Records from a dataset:
<<<<
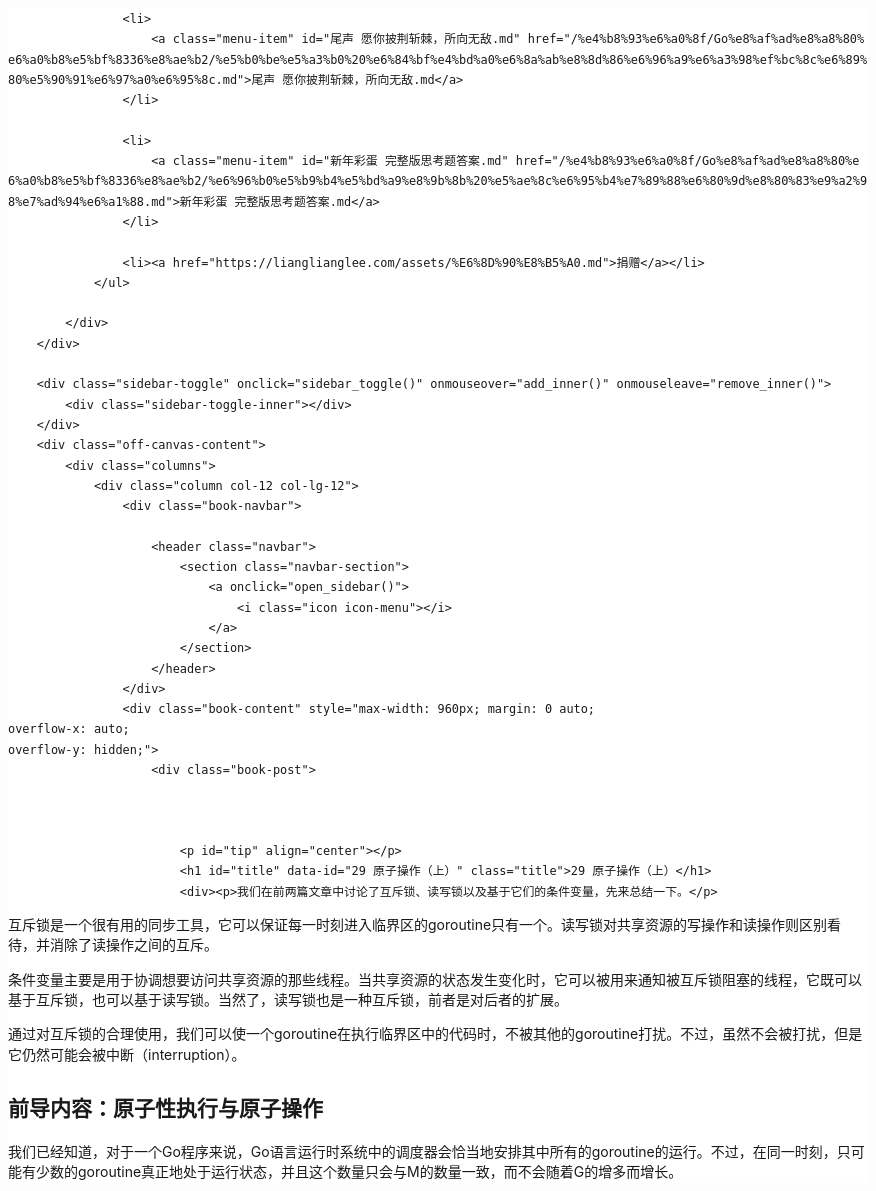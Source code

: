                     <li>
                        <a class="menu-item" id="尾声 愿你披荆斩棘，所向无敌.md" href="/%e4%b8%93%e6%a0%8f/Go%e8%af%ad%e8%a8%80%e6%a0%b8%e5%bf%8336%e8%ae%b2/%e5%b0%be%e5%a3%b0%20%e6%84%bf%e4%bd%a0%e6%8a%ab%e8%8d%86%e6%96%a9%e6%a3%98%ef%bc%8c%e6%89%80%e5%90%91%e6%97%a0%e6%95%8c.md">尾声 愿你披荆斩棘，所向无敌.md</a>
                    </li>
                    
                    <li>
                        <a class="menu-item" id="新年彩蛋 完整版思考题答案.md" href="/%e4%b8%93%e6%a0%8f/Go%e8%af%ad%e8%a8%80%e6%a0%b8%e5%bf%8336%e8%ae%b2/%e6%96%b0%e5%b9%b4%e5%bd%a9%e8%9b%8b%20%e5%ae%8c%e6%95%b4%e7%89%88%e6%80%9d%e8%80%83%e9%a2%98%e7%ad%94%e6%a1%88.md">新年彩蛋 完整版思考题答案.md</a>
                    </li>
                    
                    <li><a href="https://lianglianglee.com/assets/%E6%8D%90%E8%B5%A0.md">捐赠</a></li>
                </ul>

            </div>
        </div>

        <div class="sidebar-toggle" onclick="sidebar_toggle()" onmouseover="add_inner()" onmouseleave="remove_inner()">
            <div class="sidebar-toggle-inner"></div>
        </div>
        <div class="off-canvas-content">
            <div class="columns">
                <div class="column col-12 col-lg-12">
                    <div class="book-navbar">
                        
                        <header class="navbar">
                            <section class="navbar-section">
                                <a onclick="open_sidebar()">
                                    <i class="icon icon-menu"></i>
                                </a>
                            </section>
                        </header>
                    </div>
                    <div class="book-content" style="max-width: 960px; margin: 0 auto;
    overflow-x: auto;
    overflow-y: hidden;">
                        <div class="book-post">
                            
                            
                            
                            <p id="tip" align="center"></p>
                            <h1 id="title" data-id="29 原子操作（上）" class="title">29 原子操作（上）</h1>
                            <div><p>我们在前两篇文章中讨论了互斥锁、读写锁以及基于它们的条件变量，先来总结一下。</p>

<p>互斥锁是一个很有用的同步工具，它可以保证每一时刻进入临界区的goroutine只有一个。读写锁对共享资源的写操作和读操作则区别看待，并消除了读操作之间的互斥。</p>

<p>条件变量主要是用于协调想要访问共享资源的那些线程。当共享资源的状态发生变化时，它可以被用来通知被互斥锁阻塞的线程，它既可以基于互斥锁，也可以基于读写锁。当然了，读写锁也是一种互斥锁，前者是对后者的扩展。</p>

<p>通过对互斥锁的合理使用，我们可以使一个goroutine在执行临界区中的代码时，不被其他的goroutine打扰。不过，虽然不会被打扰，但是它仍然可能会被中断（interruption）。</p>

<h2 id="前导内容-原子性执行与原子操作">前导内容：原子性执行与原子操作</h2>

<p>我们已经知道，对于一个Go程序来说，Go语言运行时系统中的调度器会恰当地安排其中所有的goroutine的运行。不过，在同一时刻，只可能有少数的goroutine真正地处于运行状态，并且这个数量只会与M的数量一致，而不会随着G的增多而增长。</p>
>>>>
TASK PROMPT
Find all lines holding the word "onclick" in the records above and copy them.

WRITTEN REPLY
        <div class="sidebar-toggle" onclick="sidebar_toggle()" onmouseover="add_inner()" onmouseleave="remove_inner()">
                                <a onclick="open_sidebar()">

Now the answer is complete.